-- Task --
Your answer should be one number: the count of lines in the data below that include "which".

-- Available data --
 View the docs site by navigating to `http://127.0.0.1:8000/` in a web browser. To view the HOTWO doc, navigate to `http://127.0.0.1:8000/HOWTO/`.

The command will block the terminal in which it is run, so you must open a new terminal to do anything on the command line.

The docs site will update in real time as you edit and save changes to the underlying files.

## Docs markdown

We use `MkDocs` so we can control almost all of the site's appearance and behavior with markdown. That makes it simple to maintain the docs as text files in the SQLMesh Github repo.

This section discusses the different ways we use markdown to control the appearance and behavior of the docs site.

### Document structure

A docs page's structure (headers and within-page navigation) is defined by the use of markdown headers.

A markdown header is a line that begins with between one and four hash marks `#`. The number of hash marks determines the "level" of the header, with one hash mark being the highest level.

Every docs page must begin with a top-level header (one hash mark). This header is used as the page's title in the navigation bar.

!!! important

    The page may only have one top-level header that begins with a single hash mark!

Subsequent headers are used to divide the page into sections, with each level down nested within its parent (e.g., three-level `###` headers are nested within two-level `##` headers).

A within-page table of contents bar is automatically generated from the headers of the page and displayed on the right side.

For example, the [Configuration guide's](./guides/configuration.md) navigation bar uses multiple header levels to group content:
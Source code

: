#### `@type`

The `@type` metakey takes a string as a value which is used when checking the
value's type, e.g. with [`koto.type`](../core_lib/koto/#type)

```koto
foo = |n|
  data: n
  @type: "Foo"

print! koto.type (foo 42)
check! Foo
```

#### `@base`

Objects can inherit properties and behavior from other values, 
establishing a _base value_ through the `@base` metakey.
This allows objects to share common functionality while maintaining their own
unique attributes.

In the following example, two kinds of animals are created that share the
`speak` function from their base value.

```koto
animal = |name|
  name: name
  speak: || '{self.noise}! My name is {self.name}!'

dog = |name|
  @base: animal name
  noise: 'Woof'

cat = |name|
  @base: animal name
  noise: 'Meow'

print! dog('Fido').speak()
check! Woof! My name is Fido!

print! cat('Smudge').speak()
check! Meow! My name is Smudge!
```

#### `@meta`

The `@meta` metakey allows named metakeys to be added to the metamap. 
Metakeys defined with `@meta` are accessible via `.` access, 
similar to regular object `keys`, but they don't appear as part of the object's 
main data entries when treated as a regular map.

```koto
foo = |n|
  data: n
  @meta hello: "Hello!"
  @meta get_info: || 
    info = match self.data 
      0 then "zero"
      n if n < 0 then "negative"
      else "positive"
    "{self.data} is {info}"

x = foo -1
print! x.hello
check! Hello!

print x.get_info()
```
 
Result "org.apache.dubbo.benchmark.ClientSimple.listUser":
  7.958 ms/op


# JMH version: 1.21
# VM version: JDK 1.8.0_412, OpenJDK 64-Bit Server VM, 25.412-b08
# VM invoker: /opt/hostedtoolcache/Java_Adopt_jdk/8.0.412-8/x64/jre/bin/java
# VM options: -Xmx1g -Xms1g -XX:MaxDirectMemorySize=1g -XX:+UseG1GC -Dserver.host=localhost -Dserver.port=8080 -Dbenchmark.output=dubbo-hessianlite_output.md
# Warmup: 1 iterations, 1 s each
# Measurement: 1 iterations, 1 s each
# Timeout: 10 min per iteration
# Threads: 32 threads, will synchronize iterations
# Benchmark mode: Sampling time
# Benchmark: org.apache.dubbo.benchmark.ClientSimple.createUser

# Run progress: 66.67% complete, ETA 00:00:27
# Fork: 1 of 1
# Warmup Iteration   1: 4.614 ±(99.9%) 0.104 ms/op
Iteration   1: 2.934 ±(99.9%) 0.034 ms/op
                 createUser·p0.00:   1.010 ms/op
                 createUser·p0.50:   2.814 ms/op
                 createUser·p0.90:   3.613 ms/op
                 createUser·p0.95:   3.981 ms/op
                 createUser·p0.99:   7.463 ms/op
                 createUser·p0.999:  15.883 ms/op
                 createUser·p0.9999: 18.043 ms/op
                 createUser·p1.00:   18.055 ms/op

-- Response area --
2